(Saved entries)
-=-=-

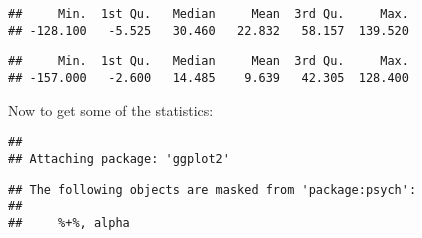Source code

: \documentclass[
]{article}
\newenvironment{Shaded}{\begin{snugshade}}{\end{snugshade}}
\newcommand{\CommentTok}[1]{\textcolor[rgb]{0.56,0.35,0.01}{\textit{#1}}}
\newcommand{\FunctionTok}[1]{\textcolor[rgb]{0.13,0.29,0.53}{\textbf{#1}}}
\newcommand{\NormalTok}[1]{#1}
\newcommand{\OtherTok}[1]{\textcolor[rgb]{0.56,0.35,0.01}{#1}}
\newcommand{\SpecialCharTok}[1]{\textcolor[rgb]{0.81,0.36,0.00}{\textbf{#1}}}
\begin{document}
\begin{verbatim}
##     Min.  1st Qu.   Median     Mean  3rd Qu.     Max. 
## -128.100   -5.525   30.460   22.832   58.157  139.520
\end{verbatim}

\begin{Shaded}
\end{Shaded}

\begin{verbatim}
##     Min.  1st Qu.   Median     Mean  3rd Qu.     Max. 
## -157.000   -2.600   14.485    9.639   42.305  128.400
\end{verbatim}

Now to get some of the statistics:

\begin{Shaded}
\end{Shaded}

\begin{verbatim}
## 
## Attaching package: 'ggplot2'
\end{verbatim}

\begin{verbatim}
## The following objects are masked from 'package:psych':
## 
##     %+%, alpha
\end{verbatim}
\end{document}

-=-=-

Directions —
Return every line from the entries that holds the string "textcolor".

Your response —
\newcommand{\CommentTok}[1]{\textcolor[rgb]{0.56,0.35,0.01}{\textit{#1}}}
\newcommand{\FunctionTok}[1]{\textcolor[rgb]{0.13,0.29,0.53}{\textbf{#1}}}
\newcommand{\OtherTok}[1]{\textcolor[rgb]{0.56,0.35,0.01}{#1}}
\newcommand{\SpecialCharTok}[1]{\textcolor[rgb]{0.81,0.36,0.00}{\textbf{#1}}}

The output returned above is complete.